-- Goal of the exercise --
The answer must consist of every line in the records below that contains the string "Description".

-- Extracted material --
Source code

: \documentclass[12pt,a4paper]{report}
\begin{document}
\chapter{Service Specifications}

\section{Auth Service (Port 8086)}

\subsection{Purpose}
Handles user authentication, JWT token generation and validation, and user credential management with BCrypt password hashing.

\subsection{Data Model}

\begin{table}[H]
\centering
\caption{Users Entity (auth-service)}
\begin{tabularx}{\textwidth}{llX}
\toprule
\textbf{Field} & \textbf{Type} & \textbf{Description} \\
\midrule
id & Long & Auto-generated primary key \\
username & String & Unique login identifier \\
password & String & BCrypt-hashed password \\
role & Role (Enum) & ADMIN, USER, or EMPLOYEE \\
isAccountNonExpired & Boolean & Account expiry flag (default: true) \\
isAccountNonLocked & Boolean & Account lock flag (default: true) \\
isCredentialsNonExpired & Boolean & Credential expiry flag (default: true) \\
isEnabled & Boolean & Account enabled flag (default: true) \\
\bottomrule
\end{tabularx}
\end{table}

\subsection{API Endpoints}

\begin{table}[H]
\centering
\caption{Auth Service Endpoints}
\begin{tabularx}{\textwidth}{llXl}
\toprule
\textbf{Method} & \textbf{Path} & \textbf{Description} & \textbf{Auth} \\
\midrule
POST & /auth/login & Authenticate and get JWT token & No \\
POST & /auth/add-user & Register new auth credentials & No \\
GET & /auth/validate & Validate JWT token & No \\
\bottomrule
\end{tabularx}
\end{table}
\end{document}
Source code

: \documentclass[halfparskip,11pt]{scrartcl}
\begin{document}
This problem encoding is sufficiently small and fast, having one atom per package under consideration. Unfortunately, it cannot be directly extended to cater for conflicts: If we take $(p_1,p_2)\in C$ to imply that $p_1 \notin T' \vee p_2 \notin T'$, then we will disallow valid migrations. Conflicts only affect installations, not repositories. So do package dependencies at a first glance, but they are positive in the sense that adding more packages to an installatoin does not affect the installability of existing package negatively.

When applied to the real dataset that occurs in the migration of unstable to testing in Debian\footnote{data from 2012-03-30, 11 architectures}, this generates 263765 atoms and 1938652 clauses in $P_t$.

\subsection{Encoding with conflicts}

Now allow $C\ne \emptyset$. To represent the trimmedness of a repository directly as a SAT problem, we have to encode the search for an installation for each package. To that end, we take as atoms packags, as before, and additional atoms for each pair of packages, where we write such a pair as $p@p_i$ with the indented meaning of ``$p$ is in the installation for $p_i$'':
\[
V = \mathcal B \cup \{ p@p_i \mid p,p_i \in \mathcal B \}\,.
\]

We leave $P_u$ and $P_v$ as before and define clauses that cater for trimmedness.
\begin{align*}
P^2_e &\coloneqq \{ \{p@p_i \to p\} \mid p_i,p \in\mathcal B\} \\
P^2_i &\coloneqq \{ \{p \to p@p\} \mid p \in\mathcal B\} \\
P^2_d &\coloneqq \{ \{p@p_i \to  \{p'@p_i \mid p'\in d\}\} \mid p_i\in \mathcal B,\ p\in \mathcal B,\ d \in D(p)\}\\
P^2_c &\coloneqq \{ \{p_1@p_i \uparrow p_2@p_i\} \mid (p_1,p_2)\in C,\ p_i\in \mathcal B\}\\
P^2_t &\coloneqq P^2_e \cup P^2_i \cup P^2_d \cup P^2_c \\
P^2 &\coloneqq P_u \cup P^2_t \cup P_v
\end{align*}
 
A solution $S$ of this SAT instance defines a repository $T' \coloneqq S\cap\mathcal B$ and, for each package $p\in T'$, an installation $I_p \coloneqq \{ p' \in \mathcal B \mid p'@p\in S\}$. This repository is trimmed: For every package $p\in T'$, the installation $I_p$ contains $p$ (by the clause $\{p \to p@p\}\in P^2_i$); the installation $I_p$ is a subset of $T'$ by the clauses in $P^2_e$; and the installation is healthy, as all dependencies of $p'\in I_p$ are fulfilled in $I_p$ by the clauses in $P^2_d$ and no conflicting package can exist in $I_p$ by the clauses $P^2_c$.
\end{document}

-- Exercise answer --
\textbf{Field} & \textbf{Type} & \textbf{Description} \\
\textbf{Method} & \textbf{Path} & \textbf{Description} & \textbf{Auth} \\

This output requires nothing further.